__WORK TO BE COMPLETED__. Lines from the line with "19 | 0 | 8 | 27 |" to the line with "23 | 0 | 8 | 31 |" in the entries below, and only those, must be output exactly, with both ends included.

Data extracted from a collection
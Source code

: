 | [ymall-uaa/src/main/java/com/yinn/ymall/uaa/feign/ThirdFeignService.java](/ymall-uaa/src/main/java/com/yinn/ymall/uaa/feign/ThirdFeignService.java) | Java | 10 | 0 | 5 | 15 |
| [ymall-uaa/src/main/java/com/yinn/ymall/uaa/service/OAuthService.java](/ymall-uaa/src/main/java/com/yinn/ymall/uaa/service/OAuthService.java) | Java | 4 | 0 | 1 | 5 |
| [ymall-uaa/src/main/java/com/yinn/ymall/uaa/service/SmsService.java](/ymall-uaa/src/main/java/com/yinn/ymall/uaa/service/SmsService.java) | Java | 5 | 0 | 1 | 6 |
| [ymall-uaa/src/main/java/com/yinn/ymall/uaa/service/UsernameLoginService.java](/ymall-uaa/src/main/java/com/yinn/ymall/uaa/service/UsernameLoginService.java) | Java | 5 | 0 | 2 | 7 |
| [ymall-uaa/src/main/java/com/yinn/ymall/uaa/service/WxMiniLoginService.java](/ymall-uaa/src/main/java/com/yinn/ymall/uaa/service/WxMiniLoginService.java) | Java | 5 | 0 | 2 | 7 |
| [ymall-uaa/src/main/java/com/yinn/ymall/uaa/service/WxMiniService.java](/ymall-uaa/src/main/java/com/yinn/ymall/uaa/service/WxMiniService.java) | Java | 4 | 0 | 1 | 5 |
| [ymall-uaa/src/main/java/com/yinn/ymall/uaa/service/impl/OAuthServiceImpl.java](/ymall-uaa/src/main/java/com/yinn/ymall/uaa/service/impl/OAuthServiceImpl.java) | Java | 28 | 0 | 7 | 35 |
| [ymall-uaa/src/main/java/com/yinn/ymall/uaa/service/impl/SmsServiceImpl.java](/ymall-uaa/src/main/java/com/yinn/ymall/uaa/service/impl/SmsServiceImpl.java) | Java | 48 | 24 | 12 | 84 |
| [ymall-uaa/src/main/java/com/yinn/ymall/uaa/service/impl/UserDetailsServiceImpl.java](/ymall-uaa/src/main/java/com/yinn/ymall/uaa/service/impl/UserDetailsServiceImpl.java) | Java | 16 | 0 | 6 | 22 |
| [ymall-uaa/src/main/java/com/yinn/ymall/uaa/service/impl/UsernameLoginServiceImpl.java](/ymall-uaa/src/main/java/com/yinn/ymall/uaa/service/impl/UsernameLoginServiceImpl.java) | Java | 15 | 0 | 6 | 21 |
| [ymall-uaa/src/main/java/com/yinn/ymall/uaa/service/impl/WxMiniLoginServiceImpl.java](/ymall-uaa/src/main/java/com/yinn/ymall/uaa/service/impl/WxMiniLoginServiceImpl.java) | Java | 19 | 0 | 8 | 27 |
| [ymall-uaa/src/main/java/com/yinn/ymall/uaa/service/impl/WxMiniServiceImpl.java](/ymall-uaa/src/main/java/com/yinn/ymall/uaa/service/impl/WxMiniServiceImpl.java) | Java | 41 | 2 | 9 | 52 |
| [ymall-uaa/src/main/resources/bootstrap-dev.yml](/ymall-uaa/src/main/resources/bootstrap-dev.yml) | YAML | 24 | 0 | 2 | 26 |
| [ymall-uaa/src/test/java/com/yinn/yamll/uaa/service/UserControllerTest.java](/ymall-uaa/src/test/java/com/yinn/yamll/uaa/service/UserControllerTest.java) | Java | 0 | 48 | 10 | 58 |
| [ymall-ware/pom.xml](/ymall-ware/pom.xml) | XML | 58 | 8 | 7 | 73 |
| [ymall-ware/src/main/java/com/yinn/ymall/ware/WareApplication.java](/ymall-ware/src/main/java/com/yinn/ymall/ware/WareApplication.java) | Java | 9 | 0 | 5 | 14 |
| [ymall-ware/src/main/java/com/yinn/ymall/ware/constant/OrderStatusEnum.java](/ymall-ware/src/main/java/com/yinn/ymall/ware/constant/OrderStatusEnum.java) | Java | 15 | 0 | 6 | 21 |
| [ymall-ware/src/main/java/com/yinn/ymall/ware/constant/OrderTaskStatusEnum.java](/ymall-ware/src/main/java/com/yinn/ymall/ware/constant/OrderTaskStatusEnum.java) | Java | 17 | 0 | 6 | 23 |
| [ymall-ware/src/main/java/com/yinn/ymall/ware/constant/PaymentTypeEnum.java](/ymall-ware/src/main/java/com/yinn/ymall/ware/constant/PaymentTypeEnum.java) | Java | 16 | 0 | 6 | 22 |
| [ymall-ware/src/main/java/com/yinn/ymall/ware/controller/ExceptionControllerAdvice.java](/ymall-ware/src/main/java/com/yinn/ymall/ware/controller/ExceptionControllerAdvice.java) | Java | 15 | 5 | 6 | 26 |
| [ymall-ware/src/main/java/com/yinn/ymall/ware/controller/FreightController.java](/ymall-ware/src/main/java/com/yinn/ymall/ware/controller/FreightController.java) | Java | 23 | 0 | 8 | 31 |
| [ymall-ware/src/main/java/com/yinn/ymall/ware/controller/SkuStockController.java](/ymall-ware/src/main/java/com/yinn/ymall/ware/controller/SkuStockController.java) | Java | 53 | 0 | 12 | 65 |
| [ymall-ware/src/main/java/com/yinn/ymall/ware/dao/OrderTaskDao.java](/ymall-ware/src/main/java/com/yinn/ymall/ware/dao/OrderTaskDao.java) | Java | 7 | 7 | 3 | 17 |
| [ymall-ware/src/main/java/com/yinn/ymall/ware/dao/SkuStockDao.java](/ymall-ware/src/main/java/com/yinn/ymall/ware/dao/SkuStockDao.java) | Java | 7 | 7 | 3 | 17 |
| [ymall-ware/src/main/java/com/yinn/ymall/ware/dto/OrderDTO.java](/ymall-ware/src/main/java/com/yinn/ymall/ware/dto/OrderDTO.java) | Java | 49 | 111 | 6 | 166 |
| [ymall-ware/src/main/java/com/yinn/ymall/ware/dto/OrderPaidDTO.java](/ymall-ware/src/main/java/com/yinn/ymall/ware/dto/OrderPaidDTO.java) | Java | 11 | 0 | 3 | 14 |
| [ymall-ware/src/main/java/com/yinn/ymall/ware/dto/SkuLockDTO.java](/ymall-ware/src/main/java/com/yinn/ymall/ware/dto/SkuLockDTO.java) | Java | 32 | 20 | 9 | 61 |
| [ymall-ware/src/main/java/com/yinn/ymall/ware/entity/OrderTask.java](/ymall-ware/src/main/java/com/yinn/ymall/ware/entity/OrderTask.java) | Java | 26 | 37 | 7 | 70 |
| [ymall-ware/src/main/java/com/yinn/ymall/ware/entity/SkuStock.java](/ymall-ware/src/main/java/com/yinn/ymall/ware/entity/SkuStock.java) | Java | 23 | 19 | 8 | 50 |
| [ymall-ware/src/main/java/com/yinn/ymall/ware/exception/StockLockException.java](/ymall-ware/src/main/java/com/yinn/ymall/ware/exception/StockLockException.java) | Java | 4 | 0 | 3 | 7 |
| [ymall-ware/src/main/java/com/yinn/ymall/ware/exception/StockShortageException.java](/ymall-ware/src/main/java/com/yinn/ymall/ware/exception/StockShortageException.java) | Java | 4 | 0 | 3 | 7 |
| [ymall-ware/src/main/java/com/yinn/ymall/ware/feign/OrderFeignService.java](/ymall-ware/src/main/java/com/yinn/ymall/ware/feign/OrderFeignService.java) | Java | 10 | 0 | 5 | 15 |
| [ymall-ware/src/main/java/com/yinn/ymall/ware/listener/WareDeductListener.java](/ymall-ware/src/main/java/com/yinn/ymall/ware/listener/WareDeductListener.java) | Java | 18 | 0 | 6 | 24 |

__RESPONSE FOR THIS EXERCISE__.
| [ymall-uaa/src/main/java/com/yinn/ymall/uaa/service/impl/WxMiniLoginServiceImpl.java](/ymall-uaa/src/main/java/com/yinn/ymall/uaa/service/impl/WxMiniLoginServiceImpl.java) | Java | 19 | 0 | 8 | 27 |
| [ymall-uaa/src/main/java/com/yinn/ymall/uaa/service/impl/WxMiniServiceImpl.java](/ymall-uaa/src/main/java/com/yinn/ymall/uaa/service/impl/WxMiniServiceImpl.java) | Java | 41 | 2 | 9 | 52 |
| [ymall-uaa/src/main/resources/bootstrap-dev.yml](/ymall-uaa/src/main/resources/bootstrap-dev.yml) | YAML | 24 | 0 | 2 | 26 |
| [ymall-uaa/src/test/java/com/yinn/yamll/uaa/service/UserControllerTest.java](/ymall-uaa/src/test/java/com/yinn/yamll/uaa/service/UserControllerTest.java) | Java | 0 | 48 | 10 | 58 |
| [ymall-ware/pom.xml](/ymall-ware/pom.xml) | XML | 58 | 8 | 7 | 73 |
| [ymall-ware/src/main/java/com/yinn/ymall/ware/WareApplication.java](/ymall-ware/src/main/java/com/yinn/ymall/ware/WareApplication.java) | Java | 9 | 0 | 5 | 14 |
| [ymall-ware/src/main/java/com/yinn/ymall/ware/constant/OrderStatusEnum.java](/ymall-ware/src/main/java/com/yinn/ymall/ware/constant/OrderStatusEnum.java) | Java | 15 | 0 | 6 | 21 |
| [ymall-ware/src/main/java/com/yinn/ymall/ware/constant/OrderTaskStatusEnum.java](/ymall-ware/src/main/java/com/yinn/ymall/ware/constant/OrderTaskStatusEnum.java) | Java | 17 | 0 | 6 | 23 |
| [ymall-ware/src/main/java/com/yinn/ymall/ware/constant/PaymentTypeEnum.java](/ymall-ware/src/main/java/com/yinn/ymall/ware/constant/PaymentTypeEnum.java) | Java | 16 | 0 | 6 | 22 |
| [ymall-ware/src/main/java/com/yinn/ymall/ware/controller/ExceptionControllerAdvice.java](/ymall-ware/src/main/java/com/yinn/ymall/ware/controller/ExceptionControllerAdvice.java) | Java | 15 | 5 | 6 | 26 |
| [ymall-ware/src/main/java/com/yinn/ymall/ware/controller/FreightController.java](/ymall-ware/src/main/java/com/yinn/ymall/ware/controller/FreightController.java) | Java | 23 | 0 | 8 | 31 |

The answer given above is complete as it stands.